Patterico (115b1f) — 11/16/2020 @ 10:30 pmPerhaps you prefer your tweets written in crayon. To each his own.
Patterico (115b1f) — 11/16/2020 @ 10:32 pmI’m trying to imagine what it’s like to be impressed by tweets. Failing at it, but I’ll try harder tomorrow.
beer ‘n pretzels (042d67) — 11/16/2020 @ 11:00 pm@ 48 — Is it too hard to imagine that a regular tweeting pattern might actually tell us something important about the person who chooses to express his thoughts in that medium?
Radegunda (20775b) — 11/16/2020 @ 11:20 pmTrump’s superfans have said that Twitter is his very important way of reaching the American people directly.
Radegunda (20775b) — 11/16/2020 @ 11:24 pmBut sometimes they find it more useful to scoff at anyone so naive as to think his tweets have any importance whatsoever.
I’m trying to imagine what it’s like to be impressed by tweets. Failing at it, but I’ll try harder tomorrow.
Radegunda beat me to it, but this is exactly what so many of us have been saying for the past four years.

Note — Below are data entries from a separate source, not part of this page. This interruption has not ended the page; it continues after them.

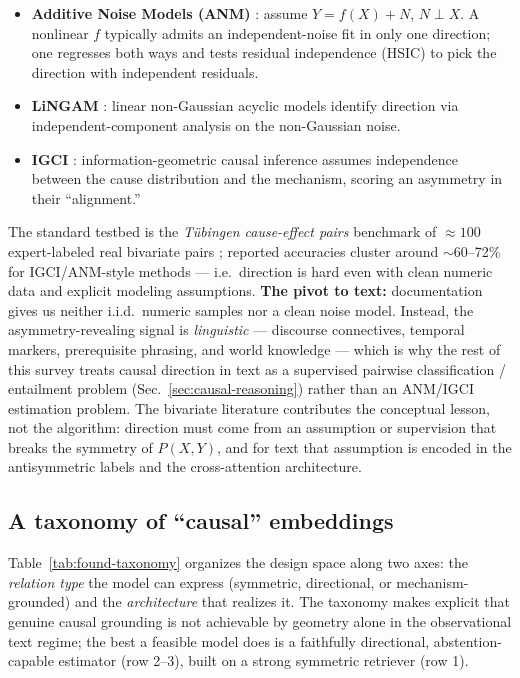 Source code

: \begin{itemize}[leftmargin=1.2em,itemsep=2pt]
  \item \textbf{Additive Noise Models (ANM)} \citep{found:hoyer2008anm}:
  assume $Y=f(X)+N$, $N\!\perp\!X$. A nonlinear $f$ typically admits an
  independent-noise fit in only one direction; one regresses both ways and tests
  residual independence (HSIC) to pick the direction with independent residuals.
  \item \textbf{LiNGAM} \citep{found:shimizu2006lingam}: linear non-Gaussian
  acyclic models identify direction via independent-component analysis on the
  non-Gaussian noise.
  \item \textbf{IGCI} \citep{found:janzing2012igci}: information-geometric causal
  inference assumes independence between the cause distribution and the
  mechanism, scoring an asymmetry in their ``alignment.''
\end{itemize}

\noindent The standard testbed is the \emph{T\"ubingen cause-effect pairs}
benchmark of $\approx 100$ expert-labeled real bivariate pairs
\citep{found:mooij2016distinguishing}; reported accuracies cluster around
$\sim$60--72\% for IGCI/ANM-style methods --- i.e.\ direction is hard even with
clean numeric data and explicit modeling assumptions. \textbf{The pivot to
text:} documentation gives us neither i.i.d.\ numeric samples nor a clean noise
model. Instead, the asymmetry-revealing signal is \emph{linguistic} ---
discourse connectives, temporal markers, prerequisite phrasing, and world
knowledge --- which is why the rest of this survey treats causal direction in
text as a supervised pairwise classification / entailment problem
(Sec.~\ref{sec:causal-reasoning}) rather than an ANM/IGCI estimation problem.
The bivariate literature contributes the conceptual lesson, not the algorithm:
direction must come from an assumption or supervision that breaks the symmetry of
$P(X,Y)$, and for text that assumption is encoded in the antisymmetric labels and
the cross-attention architecture.

\subsection{A taxonomy of ``causal'' embeddings}
\label{sec:taxonomy}

Table~\ref{tab:found-taxonomy} organizes the design space along two axes: the
\emph{relation type} the model can express (symmetric, directional, or
mechanism-grounded) and the \emph{architecture} that realizes it. The taxonomy
makes explicit that genuine causal grounding is not achievable by geometry alone
in the observational text regime; the best a feasible model does is a
faithfully directional, abstention-capable estimator (row 2--3), built on a
strong symmetric retriever (row 1).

JVW (ee64e4) — 11/16/2020 @ 11:53 pmDana,
I’m not sure i see much difference between the proposal outlined by Biden’s team and the one outlined by Trump’s. Azar said “After American needs are met.” I didn’t see where they defined what that was. It’s very possible that other then the chest puffing Trump and Biden want to do very similar things.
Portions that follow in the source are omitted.